I consider two sub-regional measures of financial need from the LSMS dataset: average monthly household consumption expenditures and average monthly per-capita consumption expenditures. All values are assumed to be in 2010 USD, as the LSMS documentation does not specify otherwise. Consumption expenditures encompass the total amount used to purchase any good, and thus includes funds spent on food, transportation, education, etc. It seems likely that one of these measure might be a good substitute for regional MPI for the purposes of evaluating financial need.
I now average across households in the LSMS data to calculate average
monthly household expenditure and average per capita expenditure on a
per district basis.

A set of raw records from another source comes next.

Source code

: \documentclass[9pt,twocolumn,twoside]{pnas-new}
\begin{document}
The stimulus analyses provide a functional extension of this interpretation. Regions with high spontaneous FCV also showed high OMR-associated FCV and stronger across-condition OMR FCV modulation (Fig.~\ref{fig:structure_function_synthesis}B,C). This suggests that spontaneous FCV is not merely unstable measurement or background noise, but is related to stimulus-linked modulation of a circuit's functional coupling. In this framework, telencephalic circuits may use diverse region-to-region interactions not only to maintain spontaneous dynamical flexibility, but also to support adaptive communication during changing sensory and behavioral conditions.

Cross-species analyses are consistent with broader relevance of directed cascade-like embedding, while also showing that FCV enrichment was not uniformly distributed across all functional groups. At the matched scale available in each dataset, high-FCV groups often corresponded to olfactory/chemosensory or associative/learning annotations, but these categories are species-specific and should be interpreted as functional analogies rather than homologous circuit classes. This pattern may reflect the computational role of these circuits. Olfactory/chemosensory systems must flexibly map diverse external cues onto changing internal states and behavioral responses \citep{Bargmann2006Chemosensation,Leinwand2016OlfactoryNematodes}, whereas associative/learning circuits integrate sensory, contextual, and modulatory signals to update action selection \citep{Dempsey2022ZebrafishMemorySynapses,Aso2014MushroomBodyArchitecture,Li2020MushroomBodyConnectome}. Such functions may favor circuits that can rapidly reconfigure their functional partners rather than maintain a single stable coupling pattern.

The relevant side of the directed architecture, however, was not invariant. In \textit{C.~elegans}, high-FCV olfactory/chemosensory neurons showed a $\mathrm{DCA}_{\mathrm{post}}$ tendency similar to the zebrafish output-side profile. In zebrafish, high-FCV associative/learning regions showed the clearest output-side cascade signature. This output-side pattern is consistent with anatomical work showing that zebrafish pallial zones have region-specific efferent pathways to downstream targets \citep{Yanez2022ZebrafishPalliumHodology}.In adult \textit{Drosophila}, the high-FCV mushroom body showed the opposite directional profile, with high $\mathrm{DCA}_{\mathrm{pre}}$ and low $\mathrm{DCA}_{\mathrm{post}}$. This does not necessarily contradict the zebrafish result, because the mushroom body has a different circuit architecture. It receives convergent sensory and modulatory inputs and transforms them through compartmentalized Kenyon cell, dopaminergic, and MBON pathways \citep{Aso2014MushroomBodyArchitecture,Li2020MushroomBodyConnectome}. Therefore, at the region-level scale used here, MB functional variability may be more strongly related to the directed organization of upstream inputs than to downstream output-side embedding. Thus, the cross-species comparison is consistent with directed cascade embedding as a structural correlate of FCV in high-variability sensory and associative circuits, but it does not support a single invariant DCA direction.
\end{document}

I compare this measure with the Ghanaian regional
MPI measure provided in the kiva_mpi
dataset. By comparing 2010 LSMS
consumption measures with more recent regional MPI measues, we are
implicitly assuming that Ghanaian consumption has stayed reasonably
constant over time.
Below are the results of an OLS estimation of regional MPI on regional average monthly household expenditure.
Dependent variable: | |
MPI | |
avg\_hh\_expend | 0.0005 |
(0.001) | |
Constant | 0.086 |
(0.174) | |
Observations | 10 |
R2 | 0.039 |
Adjusted R2 | -0.081 |
Residual Std. Error | 0.102 (df = 8) |
F Statistic | 0.327 (df = 1; 8) |
Note: | *p<0.1; **p<0.05; ***p<0.01 |
The OLS estimation shows regional average monthly household expenditure to be a poor approximation for regional MPI. So I turn to the alternative measure of average per capita expenditure.
Dependent variable: | |
MPI | |
avg\_per\_cap\_expend | -0.002\*\*\* |
(0.0004) | |
Constant | 0.388\*\*\* |
(0.060) | |
Observations | 10 |
R2 | 0.618 |
Adjusted R2 | 0.570 |
Residual Std. Error | 0.064 (df = 8) |
F Statistic | 12.930\*\*\* (df = 1; 8) |
Note: | *p<0.1; **p<0.05; ***p<0.01 |
In contrast, average per capita consumption appears to be a reasonable substitue for regional MPI. Note that a MPI of 1 indicates deprivation, which is defined as a level below a subjective poverty cutoff, across every dimension of the index. Hence the negative relationship to per-capita expenditures.
Now I load the Aid Data compilation containing hardcoded geographical feature data and match it to the LSMS using district names. The table below contains a summary of the features present in the compilation. Note that there are other geographical variables available on a global scale from the Aid Data portal. The compilation I am using is simply a mixture of independent dataset I choose from the portal because I thought they have predictve potential.
raster_ghana = read.csv(dat.AID)
colnames(raster_ghana) = c('asdf_id','sum_aid_1995-2014','light_composite_index_count','light_composite_index_mean','avg_precip_mm','conflict_deaths','veg_index','d','avg_pop_dens_km^2','max_pop_dens_km^2','d','IPPC_total_count','IPPC_cropland','IPPC_rainfed_cropland','IPPC_shrubland','IPPC_urban','IPPC_water','IPPC_forest','d','IPPC_bare','IPPC_sparse_veg','IPPC_grassland','IPPC_wetland','IPPC_irrigated','IPPC_snow','dist_coast_max','d','dist_coast_avg','dist_coast_min','dist_water_avg','dist_water_max','dist_water_min','dist_road_avg','dist_road_max','d','dist_border_avg','dist_border_max','dist_border_min','child_mortality_per1000','ACLED_conflit_count','d','d','travel_to_city_avg_mins','travel_to_city_max_mins','travel_to_city_min_mins','District','d','Region','d','Metropolian_categorical','shape_area','d','shape_length','HASC_2','d','d','d','d','d','d','d')
raster_ghana = raster_ghana[-which(colnames(raster_ghana) == 'd')]
district_averages = data.frame(as.vector(with(lsms_ghana, tapply(hh_avg_mnthly_expend, District, mean))), as.vector(with(lsms_ghana, tapply(hh_per_cap_mnthly_expend, District, mean))), levels(lsms_ghana$District))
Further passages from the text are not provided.